Proof: Como Lake Water Quality is Getting Better
The herbicide that Capitol Region Watershed District used in 2020 to battle invasive curly-leaf pondweed, and the alum it used to battle excessive phosphorus, both are showing The herbicide that Capitol Region Watershed District used in 2020 to battle invasive curly-leaf pondweed in Como Lake, and the alum it used to battle excessive phosphorus, both are showing amazing early results in improving water quality. The bottom line:
- The number of curly-leaf pondweed plants decreased 56 percent in 2020; the number of reproductive turions, or seeds, decreased 79 percent. “It was a plant that had taken over the lake, greatly reduced habitat quality within the lake, and outcompeted the native plants,” said Bob Fossum, a division manager at the watershed district.
- The injection of alum in 2020 helped reduce phosphorus concentrations by 62 percent, compared with the historical average from 1984-2019. For the first time on record, the average phosphorus concentration in Como Lake in 2020 – 65 micrograms per liter – nearly met the state standard. “It was tremendous improvement,” Fossum says, “the lowest reading we’ve ever seen on Como Lake.”
Curly-leaf pondweed is the lake’s main internal source of phosphorus, which collects in bottom sediment until being released. The biggest challenge with curly-leaf is that – unlike native plants — it grows in the winter, under the ice. It dies off in June or July, creating dense mats near the water’s surface and releasing a surge of phosphorus into the lake.
That surge provides perfect fuel for algae and further chokes off oxygen when levels already are low because of peak sunshine, warming temperatures, and the lake’s shallow depth. “It’s a perfect recipe for a midsummer algae bloom,” Fossum says.
While the herbicide attacks phosphorus levels by reducing the volume of curly-leaf pondweed, alum – liquid aluminum sulfate– further cuts phosphorus levels in the water by instead locking into lake sediment.
The watershed district repeated the herbicide treatment again this year, applying Fluridone on March 31, shortly after ice out. Later this year, the district plans to do further shoreline maintenance to help native plants rebound and help move the lake toward a new equilibrium.

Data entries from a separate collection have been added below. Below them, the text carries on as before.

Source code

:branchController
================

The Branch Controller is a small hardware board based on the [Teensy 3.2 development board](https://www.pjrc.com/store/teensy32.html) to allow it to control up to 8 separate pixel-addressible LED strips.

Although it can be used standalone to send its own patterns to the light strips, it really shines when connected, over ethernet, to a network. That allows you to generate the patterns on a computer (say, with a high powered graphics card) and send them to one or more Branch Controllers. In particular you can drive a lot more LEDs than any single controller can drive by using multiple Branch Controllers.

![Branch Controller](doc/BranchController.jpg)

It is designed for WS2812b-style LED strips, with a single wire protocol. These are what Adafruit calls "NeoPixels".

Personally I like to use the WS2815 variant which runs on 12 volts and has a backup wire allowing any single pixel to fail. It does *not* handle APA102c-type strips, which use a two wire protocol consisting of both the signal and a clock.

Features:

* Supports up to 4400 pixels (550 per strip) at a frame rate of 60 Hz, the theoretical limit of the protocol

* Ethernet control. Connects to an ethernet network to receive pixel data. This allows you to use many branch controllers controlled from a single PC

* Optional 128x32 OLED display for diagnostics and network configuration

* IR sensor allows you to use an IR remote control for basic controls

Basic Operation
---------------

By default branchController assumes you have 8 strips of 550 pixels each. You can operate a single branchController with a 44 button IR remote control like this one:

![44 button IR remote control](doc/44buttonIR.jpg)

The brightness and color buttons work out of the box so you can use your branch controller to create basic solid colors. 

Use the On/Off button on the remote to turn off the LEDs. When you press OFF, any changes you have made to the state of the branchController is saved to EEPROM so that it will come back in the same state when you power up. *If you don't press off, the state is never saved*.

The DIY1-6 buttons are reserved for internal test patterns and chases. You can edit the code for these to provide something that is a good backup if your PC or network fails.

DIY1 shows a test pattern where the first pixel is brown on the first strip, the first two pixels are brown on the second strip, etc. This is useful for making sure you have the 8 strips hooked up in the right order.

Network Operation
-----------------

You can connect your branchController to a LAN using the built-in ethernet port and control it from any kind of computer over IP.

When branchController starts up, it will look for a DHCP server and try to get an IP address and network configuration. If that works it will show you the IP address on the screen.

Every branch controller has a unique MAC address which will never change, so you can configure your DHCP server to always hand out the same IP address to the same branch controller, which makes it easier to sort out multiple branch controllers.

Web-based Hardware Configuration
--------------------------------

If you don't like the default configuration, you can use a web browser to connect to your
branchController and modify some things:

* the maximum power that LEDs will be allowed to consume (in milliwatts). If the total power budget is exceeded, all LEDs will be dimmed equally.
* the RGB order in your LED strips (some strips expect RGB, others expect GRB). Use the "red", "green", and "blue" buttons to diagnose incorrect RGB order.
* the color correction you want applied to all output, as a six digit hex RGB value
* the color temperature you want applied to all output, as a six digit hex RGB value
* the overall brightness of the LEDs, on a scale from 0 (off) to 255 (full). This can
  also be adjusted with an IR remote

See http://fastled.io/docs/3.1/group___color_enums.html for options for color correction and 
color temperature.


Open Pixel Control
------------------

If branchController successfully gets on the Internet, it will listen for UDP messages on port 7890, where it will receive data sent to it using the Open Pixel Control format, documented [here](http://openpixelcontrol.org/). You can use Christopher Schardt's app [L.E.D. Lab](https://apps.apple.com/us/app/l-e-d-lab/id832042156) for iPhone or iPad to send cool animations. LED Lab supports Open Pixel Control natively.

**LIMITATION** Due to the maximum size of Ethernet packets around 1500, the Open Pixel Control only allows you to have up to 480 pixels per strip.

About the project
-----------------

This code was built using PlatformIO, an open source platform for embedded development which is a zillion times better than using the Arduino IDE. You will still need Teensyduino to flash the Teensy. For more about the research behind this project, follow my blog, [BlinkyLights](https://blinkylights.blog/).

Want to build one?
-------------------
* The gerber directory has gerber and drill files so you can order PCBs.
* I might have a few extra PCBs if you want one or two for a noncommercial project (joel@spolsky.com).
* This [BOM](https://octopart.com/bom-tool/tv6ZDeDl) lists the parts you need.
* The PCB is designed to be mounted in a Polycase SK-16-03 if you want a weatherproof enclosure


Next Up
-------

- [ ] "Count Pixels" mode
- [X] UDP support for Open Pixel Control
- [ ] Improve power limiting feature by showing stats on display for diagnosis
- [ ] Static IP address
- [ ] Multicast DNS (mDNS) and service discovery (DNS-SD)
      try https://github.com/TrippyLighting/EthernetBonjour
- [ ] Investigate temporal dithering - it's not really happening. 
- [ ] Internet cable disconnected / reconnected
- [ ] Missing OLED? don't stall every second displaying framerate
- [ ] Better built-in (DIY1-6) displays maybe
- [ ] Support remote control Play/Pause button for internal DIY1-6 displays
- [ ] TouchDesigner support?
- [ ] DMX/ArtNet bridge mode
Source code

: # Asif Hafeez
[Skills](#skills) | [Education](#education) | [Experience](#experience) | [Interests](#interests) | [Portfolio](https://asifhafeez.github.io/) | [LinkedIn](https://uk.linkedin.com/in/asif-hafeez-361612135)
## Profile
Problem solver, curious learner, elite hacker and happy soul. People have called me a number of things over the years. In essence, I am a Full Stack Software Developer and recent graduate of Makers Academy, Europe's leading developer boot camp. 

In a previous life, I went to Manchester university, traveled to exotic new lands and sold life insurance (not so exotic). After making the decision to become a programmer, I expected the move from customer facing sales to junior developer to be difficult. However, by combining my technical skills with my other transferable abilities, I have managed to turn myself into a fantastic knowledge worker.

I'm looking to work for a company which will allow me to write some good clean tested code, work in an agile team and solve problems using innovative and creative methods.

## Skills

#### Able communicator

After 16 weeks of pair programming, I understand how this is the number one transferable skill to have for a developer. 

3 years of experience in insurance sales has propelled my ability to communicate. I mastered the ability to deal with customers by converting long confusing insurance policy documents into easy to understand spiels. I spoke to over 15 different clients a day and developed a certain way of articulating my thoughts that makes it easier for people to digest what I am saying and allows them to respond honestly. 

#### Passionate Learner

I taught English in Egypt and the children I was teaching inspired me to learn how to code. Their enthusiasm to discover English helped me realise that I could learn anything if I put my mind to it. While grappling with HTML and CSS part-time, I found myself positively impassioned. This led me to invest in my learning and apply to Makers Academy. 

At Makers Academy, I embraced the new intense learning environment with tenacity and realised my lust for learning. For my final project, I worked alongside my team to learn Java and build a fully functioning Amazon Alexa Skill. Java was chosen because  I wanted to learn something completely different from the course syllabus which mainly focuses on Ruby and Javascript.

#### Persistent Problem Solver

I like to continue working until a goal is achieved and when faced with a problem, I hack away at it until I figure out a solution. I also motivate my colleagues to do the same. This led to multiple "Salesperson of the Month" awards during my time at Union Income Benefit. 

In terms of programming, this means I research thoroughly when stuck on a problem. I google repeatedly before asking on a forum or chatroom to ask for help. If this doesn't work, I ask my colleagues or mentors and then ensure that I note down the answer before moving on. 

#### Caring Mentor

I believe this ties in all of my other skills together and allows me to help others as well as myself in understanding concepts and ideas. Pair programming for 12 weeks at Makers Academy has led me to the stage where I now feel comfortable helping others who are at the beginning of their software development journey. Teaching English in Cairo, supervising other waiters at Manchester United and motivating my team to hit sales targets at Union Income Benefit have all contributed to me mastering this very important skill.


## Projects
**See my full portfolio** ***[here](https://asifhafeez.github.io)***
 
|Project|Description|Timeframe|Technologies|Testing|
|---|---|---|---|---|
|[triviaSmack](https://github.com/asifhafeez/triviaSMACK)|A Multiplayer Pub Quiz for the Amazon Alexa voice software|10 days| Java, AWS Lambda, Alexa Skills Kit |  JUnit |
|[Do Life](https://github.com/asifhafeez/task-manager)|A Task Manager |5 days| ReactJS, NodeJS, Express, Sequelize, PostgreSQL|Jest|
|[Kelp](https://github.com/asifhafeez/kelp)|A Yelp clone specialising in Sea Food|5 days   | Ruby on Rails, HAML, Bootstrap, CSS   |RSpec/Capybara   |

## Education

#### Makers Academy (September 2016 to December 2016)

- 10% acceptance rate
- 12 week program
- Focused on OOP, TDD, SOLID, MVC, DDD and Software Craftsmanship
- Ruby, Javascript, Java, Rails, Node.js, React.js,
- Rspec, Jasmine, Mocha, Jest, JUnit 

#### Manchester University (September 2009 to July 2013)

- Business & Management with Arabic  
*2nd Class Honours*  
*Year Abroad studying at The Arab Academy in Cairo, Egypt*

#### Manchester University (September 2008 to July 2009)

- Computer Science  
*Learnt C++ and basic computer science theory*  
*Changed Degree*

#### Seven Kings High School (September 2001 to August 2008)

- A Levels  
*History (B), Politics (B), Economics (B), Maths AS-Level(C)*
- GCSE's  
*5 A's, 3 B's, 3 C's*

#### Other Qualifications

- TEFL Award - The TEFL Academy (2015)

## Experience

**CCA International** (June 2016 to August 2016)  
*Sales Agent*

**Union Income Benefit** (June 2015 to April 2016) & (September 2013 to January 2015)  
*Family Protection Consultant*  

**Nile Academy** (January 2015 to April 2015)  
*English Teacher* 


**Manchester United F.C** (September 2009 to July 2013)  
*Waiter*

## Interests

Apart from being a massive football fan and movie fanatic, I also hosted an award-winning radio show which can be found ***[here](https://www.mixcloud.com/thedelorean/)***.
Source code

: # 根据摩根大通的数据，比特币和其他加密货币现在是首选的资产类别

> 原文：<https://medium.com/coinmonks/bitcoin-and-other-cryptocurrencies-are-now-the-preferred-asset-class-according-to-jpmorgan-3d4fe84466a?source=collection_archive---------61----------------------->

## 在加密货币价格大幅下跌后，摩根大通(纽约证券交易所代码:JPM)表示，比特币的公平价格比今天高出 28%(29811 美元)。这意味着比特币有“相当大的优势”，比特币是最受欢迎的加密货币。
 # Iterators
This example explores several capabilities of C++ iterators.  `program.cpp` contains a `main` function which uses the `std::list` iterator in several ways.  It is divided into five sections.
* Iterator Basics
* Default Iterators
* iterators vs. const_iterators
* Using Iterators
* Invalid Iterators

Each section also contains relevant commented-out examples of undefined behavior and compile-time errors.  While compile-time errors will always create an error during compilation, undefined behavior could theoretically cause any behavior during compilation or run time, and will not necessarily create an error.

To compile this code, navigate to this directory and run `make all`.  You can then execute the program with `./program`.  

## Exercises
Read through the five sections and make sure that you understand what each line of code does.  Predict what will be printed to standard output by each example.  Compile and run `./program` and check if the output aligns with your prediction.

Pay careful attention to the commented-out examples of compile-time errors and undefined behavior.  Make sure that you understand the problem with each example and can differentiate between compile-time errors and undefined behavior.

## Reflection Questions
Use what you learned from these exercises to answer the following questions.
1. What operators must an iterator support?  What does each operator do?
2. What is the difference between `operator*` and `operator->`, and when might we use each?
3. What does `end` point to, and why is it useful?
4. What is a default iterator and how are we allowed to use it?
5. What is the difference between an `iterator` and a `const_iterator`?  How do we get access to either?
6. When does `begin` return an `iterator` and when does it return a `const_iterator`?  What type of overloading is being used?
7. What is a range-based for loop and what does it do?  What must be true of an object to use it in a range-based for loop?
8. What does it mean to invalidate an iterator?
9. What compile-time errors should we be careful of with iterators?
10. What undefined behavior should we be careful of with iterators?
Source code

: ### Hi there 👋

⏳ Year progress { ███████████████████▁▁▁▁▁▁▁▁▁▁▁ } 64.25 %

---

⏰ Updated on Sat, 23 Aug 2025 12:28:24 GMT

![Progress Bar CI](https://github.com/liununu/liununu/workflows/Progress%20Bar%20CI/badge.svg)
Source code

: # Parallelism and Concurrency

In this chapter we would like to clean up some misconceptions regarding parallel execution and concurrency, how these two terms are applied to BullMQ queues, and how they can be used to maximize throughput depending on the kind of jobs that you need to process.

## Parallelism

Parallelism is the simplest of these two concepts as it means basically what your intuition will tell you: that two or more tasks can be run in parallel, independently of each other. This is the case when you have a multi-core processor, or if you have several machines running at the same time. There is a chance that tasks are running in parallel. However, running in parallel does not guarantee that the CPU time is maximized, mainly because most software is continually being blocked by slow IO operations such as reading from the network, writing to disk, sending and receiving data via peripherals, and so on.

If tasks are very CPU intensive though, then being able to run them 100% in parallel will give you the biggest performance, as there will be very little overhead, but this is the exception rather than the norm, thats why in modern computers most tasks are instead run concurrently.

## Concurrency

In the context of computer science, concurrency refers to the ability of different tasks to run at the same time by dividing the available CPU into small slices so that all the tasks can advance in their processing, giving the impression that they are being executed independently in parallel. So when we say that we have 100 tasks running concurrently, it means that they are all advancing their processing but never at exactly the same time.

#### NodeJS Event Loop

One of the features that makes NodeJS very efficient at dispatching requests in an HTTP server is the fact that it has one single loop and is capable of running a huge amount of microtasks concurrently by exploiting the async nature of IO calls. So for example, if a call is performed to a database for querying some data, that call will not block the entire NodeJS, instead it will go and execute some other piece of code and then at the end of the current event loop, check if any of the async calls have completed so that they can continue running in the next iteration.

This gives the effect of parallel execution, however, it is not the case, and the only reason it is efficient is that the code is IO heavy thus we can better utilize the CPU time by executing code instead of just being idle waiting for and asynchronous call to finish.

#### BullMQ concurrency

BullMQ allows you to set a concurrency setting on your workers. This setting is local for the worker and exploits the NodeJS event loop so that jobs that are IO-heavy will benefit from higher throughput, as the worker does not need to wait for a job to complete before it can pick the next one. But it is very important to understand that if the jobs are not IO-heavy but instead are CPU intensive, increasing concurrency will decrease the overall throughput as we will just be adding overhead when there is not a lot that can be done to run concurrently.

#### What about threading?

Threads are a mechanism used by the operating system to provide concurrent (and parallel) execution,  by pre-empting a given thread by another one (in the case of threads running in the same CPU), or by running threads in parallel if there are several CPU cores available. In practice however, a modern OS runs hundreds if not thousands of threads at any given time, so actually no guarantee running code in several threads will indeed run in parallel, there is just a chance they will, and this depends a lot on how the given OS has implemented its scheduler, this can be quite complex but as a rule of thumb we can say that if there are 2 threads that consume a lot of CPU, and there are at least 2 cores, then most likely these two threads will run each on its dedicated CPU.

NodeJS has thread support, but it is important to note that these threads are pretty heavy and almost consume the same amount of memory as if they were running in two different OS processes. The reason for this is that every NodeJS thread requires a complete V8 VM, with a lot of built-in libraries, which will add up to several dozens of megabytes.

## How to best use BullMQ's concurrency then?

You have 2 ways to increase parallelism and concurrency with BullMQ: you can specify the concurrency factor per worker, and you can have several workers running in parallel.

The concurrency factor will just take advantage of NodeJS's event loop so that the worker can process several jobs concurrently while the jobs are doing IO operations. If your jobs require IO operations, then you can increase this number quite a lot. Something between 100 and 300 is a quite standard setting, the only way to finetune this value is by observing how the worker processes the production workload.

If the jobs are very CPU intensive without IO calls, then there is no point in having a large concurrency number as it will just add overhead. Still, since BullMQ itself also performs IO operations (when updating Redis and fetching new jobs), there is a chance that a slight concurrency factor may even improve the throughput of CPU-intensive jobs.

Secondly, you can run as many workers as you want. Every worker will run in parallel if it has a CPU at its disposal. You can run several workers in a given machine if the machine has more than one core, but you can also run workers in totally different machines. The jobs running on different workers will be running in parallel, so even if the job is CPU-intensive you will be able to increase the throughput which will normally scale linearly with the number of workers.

In addition, filtration projects completed on the Como Park golf course in 2020 (which will eliminate about 55 pounds of phosphorus from flowing into the lake), plus additional stormwater runoff treatment in the watershed, should reduce phosphorus even further, Fossum says. These actions are part of the watershed district’s 20-year adaptive management plan for the lake, which includes continuous monitoring of the lake; fish management to increase the number of predators such as walleye, bass and northern pike; and dozens of other tactics.
Como Lake “is doing much, much better,” Fossum says. “Year One results were very good.”
But, he cautions, “We’re not about to declare victory yet.” Some measures of water quality started going the wrong way in late summer and fall, Fossum notes.
“This is a long-term commitment,” he says. “It’s the cumulative impact of a number of different efforts, large and small, that are going to get Como Lake to a healthy, balanced ecosystem.”